CK: Postseason rosters aren't due until 10 a.m. Tuesday, so unless there's a press release that came out in the last hour and a half, we don't really know much.

GH: This series is going to be highly umpire dependent. A big strike zone means the Yankees win, a small strike zone means the Yankees are butchered in three grisly games. If Eric Chavez, Miguel Tejada, Jermaine Dye, Johnny Damon, and Terrence Long are all convinced they need to swing at borderline pitches, the A's offense will pull a shriveling act not often seen outside of Barrow.

Maybe the A's can have Dave Stewart come by and goad Clemens into getting tossed.

Diamondbacks/Cardinals

JS: I'm wondering which relievers LaRussa leaves home.

CK: I suspect the decision will involve tofu-flavored lubricants, Dave Duncan, and a game of Twister behind closed doors.

DZ: Expect to be billed for my therapy bills over the next six to 12 months, Chris. I don't even want to think about where you got the inspiration for this diseased thought.

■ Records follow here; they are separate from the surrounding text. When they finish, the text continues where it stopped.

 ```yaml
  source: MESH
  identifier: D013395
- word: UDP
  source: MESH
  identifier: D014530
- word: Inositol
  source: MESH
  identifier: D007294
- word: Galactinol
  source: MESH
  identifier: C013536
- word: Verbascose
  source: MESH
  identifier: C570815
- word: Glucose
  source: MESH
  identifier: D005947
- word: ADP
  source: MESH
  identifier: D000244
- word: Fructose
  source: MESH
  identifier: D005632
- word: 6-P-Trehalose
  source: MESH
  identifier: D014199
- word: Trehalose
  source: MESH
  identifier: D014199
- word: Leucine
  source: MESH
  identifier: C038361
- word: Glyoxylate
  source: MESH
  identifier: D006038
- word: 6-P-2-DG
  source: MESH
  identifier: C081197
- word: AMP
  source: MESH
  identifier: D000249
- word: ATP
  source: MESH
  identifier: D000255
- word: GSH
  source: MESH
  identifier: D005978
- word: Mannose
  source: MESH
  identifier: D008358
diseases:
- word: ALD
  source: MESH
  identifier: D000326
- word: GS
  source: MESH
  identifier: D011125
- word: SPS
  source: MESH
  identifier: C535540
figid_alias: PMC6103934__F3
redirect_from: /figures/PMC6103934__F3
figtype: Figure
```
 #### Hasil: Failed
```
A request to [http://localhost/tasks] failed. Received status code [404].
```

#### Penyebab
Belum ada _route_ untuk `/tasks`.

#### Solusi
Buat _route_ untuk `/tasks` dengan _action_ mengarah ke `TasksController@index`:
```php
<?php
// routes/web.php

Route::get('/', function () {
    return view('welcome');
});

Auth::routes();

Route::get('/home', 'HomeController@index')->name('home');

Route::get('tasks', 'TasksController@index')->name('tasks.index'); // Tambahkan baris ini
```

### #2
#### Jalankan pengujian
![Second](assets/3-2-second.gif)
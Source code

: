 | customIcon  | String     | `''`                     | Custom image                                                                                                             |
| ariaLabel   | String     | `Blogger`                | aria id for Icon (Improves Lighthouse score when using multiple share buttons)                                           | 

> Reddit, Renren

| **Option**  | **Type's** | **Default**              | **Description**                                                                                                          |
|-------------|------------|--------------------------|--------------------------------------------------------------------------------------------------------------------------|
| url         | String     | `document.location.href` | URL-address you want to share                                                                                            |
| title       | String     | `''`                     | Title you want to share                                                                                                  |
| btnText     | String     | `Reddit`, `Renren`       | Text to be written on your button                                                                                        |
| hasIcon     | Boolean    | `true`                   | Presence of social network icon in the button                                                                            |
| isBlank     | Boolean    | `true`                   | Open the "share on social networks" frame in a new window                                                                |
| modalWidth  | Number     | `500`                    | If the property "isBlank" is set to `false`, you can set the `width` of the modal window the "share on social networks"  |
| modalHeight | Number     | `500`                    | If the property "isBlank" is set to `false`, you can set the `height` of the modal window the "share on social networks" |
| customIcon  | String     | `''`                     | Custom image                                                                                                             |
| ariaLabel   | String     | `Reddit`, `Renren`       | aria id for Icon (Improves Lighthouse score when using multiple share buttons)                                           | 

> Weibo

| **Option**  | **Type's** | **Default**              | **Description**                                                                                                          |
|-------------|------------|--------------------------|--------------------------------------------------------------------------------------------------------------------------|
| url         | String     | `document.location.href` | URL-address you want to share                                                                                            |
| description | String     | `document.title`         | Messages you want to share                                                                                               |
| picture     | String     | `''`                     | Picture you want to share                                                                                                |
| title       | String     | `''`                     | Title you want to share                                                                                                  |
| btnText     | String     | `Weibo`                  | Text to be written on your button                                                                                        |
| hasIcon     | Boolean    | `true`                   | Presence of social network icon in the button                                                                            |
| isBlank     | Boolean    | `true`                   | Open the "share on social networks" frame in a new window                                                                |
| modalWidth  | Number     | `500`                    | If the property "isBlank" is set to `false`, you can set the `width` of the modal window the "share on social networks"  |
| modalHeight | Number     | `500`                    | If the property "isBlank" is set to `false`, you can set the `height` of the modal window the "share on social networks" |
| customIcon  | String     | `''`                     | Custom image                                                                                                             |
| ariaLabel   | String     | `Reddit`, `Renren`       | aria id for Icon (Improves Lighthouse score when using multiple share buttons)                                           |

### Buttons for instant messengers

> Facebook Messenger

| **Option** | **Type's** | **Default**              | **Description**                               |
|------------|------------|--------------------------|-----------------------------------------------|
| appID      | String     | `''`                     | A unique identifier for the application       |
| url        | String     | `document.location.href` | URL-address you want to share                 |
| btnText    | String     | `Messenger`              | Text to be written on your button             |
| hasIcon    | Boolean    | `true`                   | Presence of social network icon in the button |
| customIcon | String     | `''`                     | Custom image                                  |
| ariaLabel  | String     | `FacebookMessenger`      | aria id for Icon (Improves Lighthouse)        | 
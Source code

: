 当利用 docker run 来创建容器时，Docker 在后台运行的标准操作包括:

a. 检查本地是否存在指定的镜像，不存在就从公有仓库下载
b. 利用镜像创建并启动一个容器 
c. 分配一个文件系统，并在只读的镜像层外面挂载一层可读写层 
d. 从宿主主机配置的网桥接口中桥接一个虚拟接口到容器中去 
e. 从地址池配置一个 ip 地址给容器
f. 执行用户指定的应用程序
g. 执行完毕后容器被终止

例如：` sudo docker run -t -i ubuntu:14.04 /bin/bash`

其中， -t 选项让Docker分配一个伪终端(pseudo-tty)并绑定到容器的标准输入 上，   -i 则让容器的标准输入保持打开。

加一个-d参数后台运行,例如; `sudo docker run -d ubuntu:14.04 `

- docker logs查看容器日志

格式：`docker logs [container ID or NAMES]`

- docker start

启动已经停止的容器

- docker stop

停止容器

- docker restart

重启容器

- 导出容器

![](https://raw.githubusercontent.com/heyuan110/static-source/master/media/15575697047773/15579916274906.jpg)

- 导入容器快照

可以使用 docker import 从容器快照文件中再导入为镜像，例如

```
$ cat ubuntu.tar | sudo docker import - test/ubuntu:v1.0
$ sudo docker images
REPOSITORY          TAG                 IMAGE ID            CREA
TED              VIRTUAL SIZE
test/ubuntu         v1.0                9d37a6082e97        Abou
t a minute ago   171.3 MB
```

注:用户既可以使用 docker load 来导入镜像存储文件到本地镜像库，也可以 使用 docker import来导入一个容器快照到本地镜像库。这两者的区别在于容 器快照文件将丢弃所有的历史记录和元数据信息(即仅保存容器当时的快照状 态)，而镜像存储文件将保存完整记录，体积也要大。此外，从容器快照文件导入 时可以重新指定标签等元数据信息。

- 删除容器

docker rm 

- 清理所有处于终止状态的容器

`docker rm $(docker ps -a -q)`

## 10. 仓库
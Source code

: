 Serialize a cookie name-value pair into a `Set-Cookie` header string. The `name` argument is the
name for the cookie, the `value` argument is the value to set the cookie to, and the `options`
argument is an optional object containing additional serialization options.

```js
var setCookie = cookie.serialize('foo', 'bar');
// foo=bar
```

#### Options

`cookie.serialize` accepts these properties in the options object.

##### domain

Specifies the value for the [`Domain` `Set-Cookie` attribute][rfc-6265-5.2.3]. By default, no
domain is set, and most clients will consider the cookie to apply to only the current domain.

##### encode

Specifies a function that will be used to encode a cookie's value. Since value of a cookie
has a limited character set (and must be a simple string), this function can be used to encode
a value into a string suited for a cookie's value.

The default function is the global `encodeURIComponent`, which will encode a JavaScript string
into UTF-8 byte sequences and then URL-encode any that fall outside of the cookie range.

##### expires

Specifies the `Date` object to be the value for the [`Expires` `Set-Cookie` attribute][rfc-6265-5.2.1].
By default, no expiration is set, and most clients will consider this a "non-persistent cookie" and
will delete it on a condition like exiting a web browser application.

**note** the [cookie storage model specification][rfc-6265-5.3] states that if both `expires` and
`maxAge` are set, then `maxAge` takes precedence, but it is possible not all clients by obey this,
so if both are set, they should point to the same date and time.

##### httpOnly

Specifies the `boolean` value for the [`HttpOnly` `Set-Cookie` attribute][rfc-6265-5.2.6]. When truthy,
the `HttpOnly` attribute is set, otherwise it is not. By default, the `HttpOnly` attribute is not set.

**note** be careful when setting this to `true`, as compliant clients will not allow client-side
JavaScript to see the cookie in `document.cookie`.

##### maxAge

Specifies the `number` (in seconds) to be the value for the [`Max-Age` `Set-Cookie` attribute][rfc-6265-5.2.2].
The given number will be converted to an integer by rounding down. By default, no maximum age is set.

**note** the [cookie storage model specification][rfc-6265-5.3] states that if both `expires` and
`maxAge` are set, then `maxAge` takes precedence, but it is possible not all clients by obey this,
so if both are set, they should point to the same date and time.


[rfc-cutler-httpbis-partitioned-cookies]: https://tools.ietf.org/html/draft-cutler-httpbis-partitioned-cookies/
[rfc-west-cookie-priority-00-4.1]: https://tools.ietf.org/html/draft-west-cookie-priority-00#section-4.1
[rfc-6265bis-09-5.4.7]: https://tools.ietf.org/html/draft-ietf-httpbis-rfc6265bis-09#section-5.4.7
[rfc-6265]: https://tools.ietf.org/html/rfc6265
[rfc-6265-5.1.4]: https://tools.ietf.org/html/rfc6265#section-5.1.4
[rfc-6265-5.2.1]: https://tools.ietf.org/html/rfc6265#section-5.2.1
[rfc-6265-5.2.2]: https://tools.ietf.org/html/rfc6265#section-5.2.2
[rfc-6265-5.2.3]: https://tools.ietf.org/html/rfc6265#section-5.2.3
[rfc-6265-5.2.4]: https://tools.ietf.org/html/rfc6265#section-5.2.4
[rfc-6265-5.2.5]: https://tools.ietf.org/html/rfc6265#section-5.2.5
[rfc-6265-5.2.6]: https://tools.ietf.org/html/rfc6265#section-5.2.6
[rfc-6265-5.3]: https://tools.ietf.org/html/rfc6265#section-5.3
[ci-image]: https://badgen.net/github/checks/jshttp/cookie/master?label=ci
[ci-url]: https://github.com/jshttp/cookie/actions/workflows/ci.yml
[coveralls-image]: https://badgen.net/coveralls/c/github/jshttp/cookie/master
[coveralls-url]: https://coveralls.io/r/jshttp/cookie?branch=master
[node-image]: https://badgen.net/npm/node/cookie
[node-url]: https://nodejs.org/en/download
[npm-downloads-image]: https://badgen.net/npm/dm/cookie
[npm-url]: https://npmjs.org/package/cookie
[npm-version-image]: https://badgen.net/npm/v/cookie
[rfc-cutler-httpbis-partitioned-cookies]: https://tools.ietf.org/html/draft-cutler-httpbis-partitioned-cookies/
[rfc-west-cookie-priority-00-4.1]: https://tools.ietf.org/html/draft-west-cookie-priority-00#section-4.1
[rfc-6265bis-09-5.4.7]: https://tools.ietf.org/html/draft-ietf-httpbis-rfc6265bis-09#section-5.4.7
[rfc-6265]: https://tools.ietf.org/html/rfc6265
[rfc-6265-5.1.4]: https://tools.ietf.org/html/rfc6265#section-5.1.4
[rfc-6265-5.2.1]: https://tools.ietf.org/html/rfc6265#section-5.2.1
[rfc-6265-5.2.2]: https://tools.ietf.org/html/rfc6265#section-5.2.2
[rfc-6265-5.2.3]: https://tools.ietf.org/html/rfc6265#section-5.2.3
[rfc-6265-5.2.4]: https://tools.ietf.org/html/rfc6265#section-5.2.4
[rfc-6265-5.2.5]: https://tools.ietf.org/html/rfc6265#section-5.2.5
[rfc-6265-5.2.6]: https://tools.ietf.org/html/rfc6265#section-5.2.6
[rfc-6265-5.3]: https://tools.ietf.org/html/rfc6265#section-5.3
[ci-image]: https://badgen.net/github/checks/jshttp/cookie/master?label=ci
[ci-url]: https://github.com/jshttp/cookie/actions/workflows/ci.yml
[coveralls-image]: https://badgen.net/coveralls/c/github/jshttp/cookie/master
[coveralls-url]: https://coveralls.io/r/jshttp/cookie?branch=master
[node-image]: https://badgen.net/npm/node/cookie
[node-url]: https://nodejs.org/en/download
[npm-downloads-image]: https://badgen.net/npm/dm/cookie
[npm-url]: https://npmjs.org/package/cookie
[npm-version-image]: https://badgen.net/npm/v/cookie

KL: I can't imagine it'll happen, but Dustin Hermanson really has no place on this roster. He's the fifth starter, but he doesn't fill the one spot role LaRussa might want in the pen for which there's not already a guy available.

I'm guessing Steve Kline, Dave Veres, Mike Timlin, Gene Stechschulte, Mike Matthews, and Hermanson. The first four have closer mystique. Matthews has been pretty good. Hermanson is a Proven Veteran (TM).

JH: Personally, I'm wondering what Curt Schilling is going to do. He's going to be wound up so tightly for his start that he's either going to blow away the Cardinals or get hit badly. I'd put about even odds on the two outcomes.